10 Charged In Scott County Drug Ring Linked To HIV Epidemic

Ten people were indicted last week on drug charges in Scott County, U.S. District Attorney Josh Minkler said.

The announcement, made Friday afternoon, came hours after federal, state and local authorities broke up a Scott County drug ring, which authorities said dealt in methamphetamine and the prescription painkiller Opana.

“Scott County was targeted by an organization with the goal of infesting that community with drugs like prescription painkiller Opana and methamphetamine … This became an epidemic,” Minkler said.  Local, state and federal investigators cooperated in the investigation. “Today, I am pleased to announce that the organization has been dismantled but this is only a start; one aspect of a bigger solution,” Minkler said.

According to the federal prosecutor, Bennito ‘Benny’ Rodriguez, 38, and his wife, Brooklynn Mack, 29, both of Scottsburg, were leaders of the ring accused with supplying Opana and methamphetamine to Scott County residents. Drug Enforcement Administration officers in Indianapolis said, Rodriguez and Mack would get the drugs from sources in Louisville, Indianapolis and Detroit.

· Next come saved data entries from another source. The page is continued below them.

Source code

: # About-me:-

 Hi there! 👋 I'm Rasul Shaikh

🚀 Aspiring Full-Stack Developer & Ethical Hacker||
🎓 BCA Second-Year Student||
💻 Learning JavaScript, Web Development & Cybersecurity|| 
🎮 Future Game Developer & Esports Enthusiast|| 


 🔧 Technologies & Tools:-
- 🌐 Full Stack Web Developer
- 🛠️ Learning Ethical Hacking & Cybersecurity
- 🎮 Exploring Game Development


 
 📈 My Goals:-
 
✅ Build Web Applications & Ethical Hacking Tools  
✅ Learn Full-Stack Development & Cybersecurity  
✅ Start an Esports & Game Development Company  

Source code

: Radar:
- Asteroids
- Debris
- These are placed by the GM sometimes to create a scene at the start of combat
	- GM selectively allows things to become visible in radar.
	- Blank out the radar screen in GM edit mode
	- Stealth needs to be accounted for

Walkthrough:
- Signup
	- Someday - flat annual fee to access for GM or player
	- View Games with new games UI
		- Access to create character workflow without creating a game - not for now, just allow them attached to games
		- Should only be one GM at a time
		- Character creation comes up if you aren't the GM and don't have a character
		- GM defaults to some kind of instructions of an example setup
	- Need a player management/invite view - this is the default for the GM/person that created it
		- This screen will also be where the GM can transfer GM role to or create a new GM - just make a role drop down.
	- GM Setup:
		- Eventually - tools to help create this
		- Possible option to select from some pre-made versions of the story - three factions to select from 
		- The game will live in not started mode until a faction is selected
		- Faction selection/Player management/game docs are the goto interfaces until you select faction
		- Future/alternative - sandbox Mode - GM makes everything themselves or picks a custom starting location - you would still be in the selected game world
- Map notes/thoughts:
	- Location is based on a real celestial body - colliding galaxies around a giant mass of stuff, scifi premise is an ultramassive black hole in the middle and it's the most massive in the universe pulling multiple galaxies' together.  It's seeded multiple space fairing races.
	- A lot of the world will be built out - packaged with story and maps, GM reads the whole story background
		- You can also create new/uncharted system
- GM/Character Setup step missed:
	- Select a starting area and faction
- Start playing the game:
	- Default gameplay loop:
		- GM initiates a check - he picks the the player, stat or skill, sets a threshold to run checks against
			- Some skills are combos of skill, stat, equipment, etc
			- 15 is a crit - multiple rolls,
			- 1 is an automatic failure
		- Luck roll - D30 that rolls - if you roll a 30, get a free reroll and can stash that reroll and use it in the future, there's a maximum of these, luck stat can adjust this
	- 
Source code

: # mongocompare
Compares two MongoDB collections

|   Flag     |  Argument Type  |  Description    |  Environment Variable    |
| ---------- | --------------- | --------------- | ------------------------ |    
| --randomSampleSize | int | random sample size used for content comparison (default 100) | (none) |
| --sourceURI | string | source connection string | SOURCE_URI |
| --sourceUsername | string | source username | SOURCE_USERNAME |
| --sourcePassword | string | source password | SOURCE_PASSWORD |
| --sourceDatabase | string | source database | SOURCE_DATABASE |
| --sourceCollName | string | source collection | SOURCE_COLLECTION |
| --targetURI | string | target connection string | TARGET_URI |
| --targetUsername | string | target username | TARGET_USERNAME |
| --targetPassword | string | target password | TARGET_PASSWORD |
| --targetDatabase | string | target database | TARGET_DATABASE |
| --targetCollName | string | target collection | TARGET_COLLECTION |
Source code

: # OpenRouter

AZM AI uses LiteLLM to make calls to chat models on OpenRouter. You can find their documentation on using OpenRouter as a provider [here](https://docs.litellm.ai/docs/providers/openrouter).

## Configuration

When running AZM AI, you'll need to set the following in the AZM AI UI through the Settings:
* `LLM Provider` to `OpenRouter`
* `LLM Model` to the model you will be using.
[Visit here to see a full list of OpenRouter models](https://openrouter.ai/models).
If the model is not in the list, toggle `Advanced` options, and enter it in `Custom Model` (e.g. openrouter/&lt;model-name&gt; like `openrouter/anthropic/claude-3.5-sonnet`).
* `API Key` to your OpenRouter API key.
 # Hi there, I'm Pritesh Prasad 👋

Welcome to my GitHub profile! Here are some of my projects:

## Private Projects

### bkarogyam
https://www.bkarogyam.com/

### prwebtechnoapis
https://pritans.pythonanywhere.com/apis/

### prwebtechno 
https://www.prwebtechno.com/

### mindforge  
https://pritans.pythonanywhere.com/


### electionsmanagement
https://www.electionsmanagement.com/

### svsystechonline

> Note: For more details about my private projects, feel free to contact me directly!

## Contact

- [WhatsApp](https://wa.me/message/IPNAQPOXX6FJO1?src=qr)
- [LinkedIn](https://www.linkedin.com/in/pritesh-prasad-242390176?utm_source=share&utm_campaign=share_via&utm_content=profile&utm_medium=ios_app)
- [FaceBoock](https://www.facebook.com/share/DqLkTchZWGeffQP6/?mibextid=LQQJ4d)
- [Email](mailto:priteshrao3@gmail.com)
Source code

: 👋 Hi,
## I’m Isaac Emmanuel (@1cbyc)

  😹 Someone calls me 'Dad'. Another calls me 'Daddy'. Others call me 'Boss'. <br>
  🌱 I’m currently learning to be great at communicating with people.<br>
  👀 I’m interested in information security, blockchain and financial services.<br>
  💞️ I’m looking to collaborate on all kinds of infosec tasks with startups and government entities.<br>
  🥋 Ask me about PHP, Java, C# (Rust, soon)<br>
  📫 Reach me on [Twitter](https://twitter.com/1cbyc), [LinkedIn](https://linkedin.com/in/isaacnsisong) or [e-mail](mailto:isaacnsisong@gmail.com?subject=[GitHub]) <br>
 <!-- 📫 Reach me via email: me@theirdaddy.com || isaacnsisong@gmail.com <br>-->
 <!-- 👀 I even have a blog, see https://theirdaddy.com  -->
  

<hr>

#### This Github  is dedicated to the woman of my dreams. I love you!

The remaining 8 indicted and on drug charges including conspiracy to distribute and distribution of a controlled substance:

  • Rashawn ‘Ray’ A. Vaughn, 41, of Louisville.
  • Eric L. Gude, 36, of Indianapolis.
  • Rashaan ‘Phil’ S. Perkins, 21, of Detroit.
  • Anthony L. Hardy, 39, of Indianapolis.
  • James D. Haney, 56, of Austin.
  • Justin ‘Booger’ M. Roberts, 38, of Austin.
  • Travis D. Brock, 34 of Scottsburg.
  • Michael A. Doyle, 38 of Scottsburg.

Seven of the 10 had been incarcerated in Scott County Jail by Friday. All were remanded into federal custody in Indianapolis Friday evening where they remain incarcerated with no bond.

Defendants in the case could face 10 years to life in prison if convicted, authorities said.

Law enforcement officials said Opana typically sells for up to $160 per pill and can be dissolved and injected by up to four people.

Nearby Austin in Scott County was the epicenter of a public health crisis last year, when the number of people diagnosed HIV positive rose to more than 150. Officials tied the outbreak to Opana, and needle sharing among drug users. According to authorities, Scott County has seen 188 cases of HIV in the last 13 months.

The outbreak brought national attention to Scott County. and sparked action from counties and cities in the region. Both Scott and Clark Counties gained approval for a needle exchange program and both counties received a state grant to help pay for first responders to carry a nasal heroin overdose antidote.

“This should be an indication to drug dealers throughout the county that our law enforcement agencies are working together to get drugs off our streets,” Scott County Sheriff Dan McClain said.